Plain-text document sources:
*-*-*

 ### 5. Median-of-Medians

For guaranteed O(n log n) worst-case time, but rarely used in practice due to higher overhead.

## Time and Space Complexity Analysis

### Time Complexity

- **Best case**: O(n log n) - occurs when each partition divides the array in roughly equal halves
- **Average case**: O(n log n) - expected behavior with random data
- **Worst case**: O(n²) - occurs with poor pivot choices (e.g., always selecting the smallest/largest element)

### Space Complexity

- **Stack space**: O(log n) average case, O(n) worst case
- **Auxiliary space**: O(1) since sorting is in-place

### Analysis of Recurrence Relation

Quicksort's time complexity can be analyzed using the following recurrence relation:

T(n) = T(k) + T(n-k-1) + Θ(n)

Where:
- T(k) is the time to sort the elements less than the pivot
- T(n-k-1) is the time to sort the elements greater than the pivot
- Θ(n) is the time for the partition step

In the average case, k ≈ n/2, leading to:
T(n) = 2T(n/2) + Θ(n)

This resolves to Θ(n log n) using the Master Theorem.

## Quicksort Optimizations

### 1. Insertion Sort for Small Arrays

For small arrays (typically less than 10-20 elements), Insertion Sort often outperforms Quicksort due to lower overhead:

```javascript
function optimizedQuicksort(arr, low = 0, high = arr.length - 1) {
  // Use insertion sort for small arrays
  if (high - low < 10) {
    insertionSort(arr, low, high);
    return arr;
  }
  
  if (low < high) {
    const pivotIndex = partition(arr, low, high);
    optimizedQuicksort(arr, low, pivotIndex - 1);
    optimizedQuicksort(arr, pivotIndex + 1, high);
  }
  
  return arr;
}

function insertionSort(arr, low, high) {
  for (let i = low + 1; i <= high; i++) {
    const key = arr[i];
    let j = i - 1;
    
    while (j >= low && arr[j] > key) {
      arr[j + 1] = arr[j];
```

*-*-*

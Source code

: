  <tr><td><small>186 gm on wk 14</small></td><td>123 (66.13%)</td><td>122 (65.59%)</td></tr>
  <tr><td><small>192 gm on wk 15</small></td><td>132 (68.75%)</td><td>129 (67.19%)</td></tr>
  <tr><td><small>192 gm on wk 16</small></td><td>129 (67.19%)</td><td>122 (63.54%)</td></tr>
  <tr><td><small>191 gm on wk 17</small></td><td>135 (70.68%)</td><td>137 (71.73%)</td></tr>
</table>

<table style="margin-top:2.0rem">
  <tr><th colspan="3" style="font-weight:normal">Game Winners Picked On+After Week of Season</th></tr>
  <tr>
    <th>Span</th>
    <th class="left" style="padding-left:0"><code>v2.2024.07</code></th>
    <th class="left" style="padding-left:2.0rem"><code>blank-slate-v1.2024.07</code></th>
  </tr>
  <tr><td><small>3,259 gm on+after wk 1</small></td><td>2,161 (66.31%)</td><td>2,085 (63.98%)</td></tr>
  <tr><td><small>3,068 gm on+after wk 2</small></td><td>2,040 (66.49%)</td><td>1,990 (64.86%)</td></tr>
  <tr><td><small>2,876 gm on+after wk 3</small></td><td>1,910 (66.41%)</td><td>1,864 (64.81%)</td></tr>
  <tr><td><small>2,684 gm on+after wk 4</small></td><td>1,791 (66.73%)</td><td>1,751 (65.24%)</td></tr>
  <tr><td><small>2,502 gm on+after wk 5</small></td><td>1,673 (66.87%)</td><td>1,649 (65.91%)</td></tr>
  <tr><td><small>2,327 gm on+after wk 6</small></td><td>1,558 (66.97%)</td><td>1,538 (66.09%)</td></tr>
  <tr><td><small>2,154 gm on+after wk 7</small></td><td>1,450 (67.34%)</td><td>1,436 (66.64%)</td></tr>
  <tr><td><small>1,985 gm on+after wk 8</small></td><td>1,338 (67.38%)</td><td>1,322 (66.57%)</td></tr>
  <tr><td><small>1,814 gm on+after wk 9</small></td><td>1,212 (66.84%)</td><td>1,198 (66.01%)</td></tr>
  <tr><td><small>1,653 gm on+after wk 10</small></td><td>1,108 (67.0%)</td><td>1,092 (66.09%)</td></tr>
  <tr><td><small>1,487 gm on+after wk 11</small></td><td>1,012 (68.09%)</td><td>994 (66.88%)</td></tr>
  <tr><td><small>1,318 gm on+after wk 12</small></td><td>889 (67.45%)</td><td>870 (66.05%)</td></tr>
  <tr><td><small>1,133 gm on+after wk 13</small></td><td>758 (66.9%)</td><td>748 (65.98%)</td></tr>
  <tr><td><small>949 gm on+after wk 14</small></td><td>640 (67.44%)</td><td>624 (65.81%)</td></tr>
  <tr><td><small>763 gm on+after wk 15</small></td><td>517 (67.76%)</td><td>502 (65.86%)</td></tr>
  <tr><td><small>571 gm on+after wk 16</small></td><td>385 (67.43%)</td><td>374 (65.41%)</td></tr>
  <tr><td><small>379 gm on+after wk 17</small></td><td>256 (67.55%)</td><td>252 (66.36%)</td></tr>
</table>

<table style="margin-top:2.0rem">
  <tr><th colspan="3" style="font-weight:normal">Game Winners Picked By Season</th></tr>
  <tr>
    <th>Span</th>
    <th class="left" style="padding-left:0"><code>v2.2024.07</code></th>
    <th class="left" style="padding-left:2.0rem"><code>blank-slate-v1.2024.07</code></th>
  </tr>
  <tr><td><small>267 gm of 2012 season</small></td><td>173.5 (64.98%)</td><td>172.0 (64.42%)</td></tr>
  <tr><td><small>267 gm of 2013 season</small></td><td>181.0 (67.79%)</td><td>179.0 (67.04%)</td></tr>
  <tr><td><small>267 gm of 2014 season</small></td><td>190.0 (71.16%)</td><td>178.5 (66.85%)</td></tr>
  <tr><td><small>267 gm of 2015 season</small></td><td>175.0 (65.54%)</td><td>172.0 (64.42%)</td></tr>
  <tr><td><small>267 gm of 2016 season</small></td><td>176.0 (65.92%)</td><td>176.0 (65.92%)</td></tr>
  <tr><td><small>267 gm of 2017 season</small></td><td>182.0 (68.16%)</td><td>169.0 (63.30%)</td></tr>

*-*-*

Task:
Quote the data above from the line containing "<tr><td><small>267 gm of 2014" to the line containing "<tr><td><small>267 gm of 2017", inclusive, and stop.

Written solution:
  <tr><td><small>267 gm of 2014 season</small></td><td>190.0 (71.16%)</td><td>178.5 (66.85%)</td></tr>
  <tr><td><small>267 gm of 2015 season</small></td><td>175.0 (65.54%)</td><td>172.0 (64.42%)</td></tr>
  <tr><td><small>267 gm of 2016 season</small></td><td>176.0 (65.92%)</td><td>176.0 (65.92%)</td></tr>
  <tr><td><small>267 gm of 2017 season</small></td><td>182.0 (68.16%)</td><td>169.0 (63.30%)</td></tr>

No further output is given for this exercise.